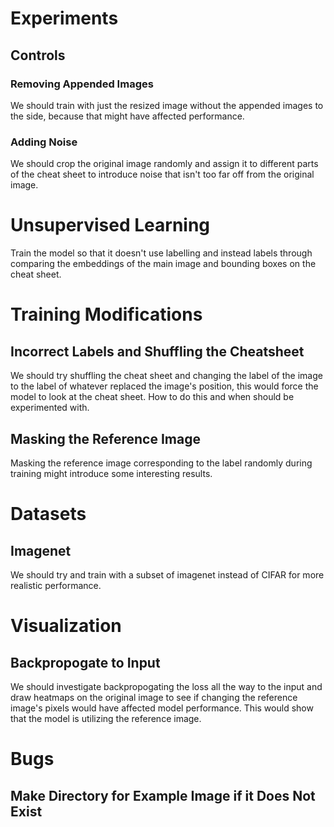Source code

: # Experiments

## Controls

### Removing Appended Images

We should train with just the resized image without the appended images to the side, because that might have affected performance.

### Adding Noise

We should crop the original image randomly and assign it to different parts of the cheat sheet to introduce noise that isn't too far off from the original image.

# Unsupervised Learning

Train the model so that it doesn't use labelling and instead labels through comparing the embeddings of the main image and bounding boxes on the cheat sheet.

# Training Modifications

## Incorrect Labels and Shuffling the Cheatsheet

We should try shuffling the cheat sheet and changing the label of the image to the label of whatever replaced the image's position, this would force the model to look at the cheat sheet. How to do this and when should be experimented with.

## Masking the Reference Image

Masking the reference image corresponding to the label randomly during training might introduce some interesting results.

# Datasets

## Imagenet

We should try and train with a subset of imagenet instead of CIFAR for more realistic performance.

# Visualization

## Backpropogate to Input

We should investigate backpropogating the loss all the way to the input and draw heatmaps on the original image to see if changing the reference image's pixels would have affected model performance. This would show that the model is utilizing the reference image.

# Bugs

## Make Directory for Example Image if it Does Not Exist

...

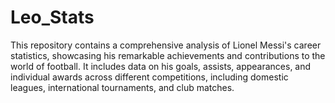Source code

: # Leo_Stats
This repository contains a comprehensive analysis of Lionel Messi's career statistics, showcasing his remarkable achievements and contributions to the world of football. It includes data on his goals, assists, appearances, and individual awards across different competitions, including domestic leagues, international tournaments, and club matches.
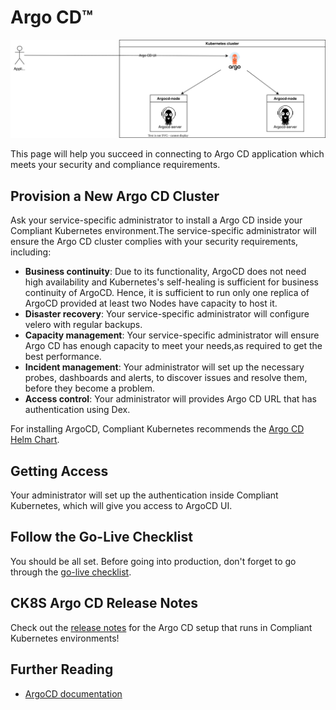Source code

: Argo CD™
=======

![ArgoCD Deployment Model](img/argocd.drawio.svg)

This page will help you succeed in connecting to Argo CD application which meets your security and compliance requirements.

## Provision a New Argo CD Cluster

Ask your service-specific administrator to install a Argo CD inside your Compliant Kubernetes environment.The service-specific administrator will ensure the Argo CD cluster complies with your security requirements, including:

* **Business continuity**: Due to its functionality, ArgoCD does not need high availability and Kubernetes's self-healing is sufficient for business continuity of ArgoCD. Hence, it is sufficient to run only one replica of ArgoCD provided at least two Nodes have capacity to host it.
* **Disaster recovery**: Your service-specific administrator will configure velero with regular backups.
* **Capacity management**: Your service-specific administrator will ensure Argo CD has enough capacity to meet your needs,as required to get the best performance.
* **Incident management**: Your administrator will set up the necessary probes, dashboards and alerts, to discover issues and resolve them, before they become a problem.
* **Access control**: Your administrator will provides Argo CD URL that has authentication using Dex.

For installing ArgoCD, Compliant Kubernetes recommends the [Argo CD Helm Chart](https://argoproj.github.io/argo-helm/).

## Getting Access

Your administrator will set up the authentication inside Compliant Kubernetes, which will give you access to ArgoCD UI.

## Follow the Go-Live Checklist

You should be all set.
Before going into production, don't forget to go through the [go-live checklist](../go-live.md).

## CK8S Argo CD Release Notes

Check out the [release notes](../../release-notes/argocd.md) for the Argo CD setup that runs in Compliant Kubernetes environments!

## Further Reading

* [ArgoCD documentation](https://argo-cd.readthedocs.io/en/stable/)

Problem to work on: Since only part of the listing is wanted, copy exactly the lines from the one holding "# Unsupervised Learning" to the one holding "## Backpropogate to Input", both included.

Written answer:
# Unsupervised Learning

Train the model so that it doesn't use labelling and instead labels through comparing the embeddings of the main image and bounding boxes on the cheat sheet.

# Training Modifications

## Incorrect Labels and Shuffling the Cheatsheet

We should try shuffling the cheat sheet and changing the label of the image to the label of whatever replaced the image's position, this would force the model to look at the cheat sheet. How to do this and when should be experimented with.

## Masking the Reference Image

Masking the reference image corresponding to the label randomly during training might introduce some interesting results.

# Datasets

## Imagenet

We should try and train with a subset of imagenet instead of CIFAR for more realistic performance.

# Visualization

## Backpropogate to Input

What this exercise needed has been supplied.